Quisiera terminar este post contándoles que un poema mío salió ganador en un concurso literario realizado por Televisión Nacional de Chile. Después de tantos momentos inolvidables vividos ahí, quise hacerle un homenaje y, ahora, hacerlo público en mi blog, a pesar que mi poema ya fue exhibido a través de la señal internacional de TVN.
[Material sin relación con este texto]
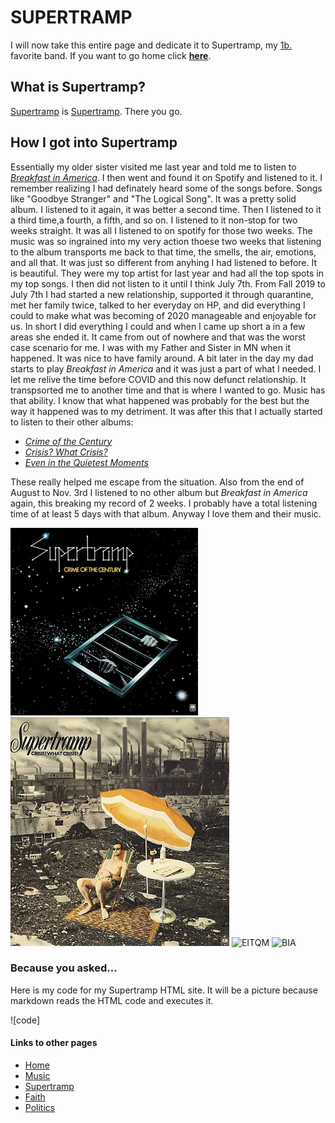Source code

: # SUPERTRAMP
I will now take this entire page and dedicate it to Supertramp, my [1b.](/music.md) favorite band. If you want to go home click [**here**](README.md).
## What is Supertramp?
[Supertramp](https://open.spotify.com/artist/3JsMj0DEzyWc0VDlHuy9Bx) is [Supertramp](https://en.wikipedia.org/wiki/Supertramp). There you go. 
## How I got into Supertramp
Essentially my older sister visited me last year and told me to listen to [_Breakfast in America_](https://www.youtube.com/watch?v=82AA8OeSnxI&t=788s). I then went and found it on Spotify and listened to it. I remember realizing I had definately heard some of the songs before. Songs like "Goodbye Stranger" and "The Logical Song". It was a pretty solid album. I listened to it again, it was better a second time. Then I listened to it a third time,a fourth, a fifth, and so on. I listened to it non-stop for two weeks straight. It was all I listened to on spotify for those two weeks. The music was so ingrained into my very action thoese two weeks that listening to the album transports me back to that time, the smells, the air, emotions, and all that. It was just so different from anyhing I had listened to before. It is beautiful. They were my top artist for last year and had all the top spots in my top songs. I then did not listen to it until I think July 7th. From Fall 2019 to July 7th I had started a new relationship, supported it through quarantine, met her family twice, talked to her everyday on HP, and did everything I could to make what was becoming of 2020 manageable and enjoyable for us. In short I did everything I could and when I came up short a in a few areas she ended it. It came from out of nowhere and that was the worst case scenario for me. I was with my Father and Sister in MN when it happened. It was nice to have family around. A bit later in the day my dad starts to play _Breakfast in America_ and it was just a part of what I needed. I let me relive the time before COVID and this now defunct relationship. It transpsorted me to another time and that is where I wanted to go. Music has that ability. I know that what happened was probably for the best but the way it happened was to my detriment. It was after this that I actually started to listen to their other albums:
* [_Crime of the Century_](https://www.youtube.com/watch?v=IccIn770nJM)
* [_Crisis? What Crisis?_](https://www.youtube.com/watch?v=dS6qxgU5Xis)
* [_Even in the Quietest Moments_](https://www.youtube.com/watch?v=2EOT5nWSUSY)

These really helped me escape from the situation. Also from the end of August to Nov. 3rd I listened to no other album but _Breakfast in America_ again, this breaking my record of 2 weeks. I probably have a total listening time of at least 5 days with that album. Anyway I love them and their music.  

![COTC](/COTC.jpg) ![CWC](/CWC.jpeg) ![EITQM](https://upload.wikimedia.org/wikipedia/en/c/ca/Supertramp_-_Even_in_the_Quietest_Moments.jpg) ![BIA](https://upload.wikimedia.org/wikipedia/en/c/c4/Supertramp_-_Breakfast_in_America.jpg)



### Because you asked...
Here is my code for my Supertramp HTML site. It will be a picture because markdown reads the HTML code and executes it.

![code]






 





#### Links to other pages
* [Home](/README.md)
* [Music](/Music.md)
* [Supertramp](/Supertramp.md)
* [Faith](/Faith.md)
* [Politics](/Politics.md)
Para ver el video de Los Pinos de la Austral, ingresen aquí.

¡Fuerza Chile!


La Primavera de Praga

Voy a abrir mi pasaporte al Státy Schengenu. Voy a hacer stop over en Caracas. Voy a montarme en un avión por diez horas y evitar tener el síndrome de la clase turista. Voy a hacer agua de mi vista, rogar que el, o la, que se siente a mi lado en el avión me haga la conversa. Voy a perderme en el flughafen y sólo atinar a decir guten morgen. Voy a pasar doce horas en Frankfurt sin conocer a nadie. Voy a tomar un bus en checo y saludar a la terramoza diciéndole dobrý večer. Voy a tomar chocolate caliente como mierda, porque dan gratis en el bus. Voy a admirar cada segundo que pase. Voy a respirar mi nuevo continente. Voy a buscar y seguir el vaivén de la gente. Voy a tratar de calmarme estando cerca a Praga, para no obnubilar a mi amada. Voy a intentar sostener el llanto. Voy a abrazarla demasiado y jurar que el tiempo no pasó. Voy a intentar recopilar las historias que perdió. Voy a invitarle el almuerzo y esperar aquél consenso que rogaba día y noche mientras ella estaba aquí. Voy a demostrarle que no me fui. Voy a enseñarle que sigo aquí. Voy a agradecerle al Niño Jesús de Praga por haberme hecho el milagro. Voy a rezar un rosario. Voy a tratar bien a los mozos para evitar ir con mi comida al lavatorio. Voy a comer chlupaté knedliky. Voy a tomar Kofola. Voy a tomar el metro y bajarme en Opatov. Voy a quitarle las agujas al reloj. Voy a vencer a lo imposible y pretender ser plausible para no avergonzarla con mis demostraciones de amor. Voy a tomar mucho licor, pues ahí es barato. Voy a tener para rato. Voy a surcar entre sus puentes y escalar entre sus montes, y también hacerla reír hasta que esconda su horizonte. Voy a hacer el desayuno y a tender la cama, para que vea que tengo iniciativa. Voy a volver a estar con mi mejor amiga. Voy a decirle zima y temblar para su abrazo y pegar bien los codos para no botar el vaso. Voy a admirarla hasta el ocaso. Voy a dormirme en su regazo. Como ella no hay ninguna, y es que le debo un beso al otro lado de la luna.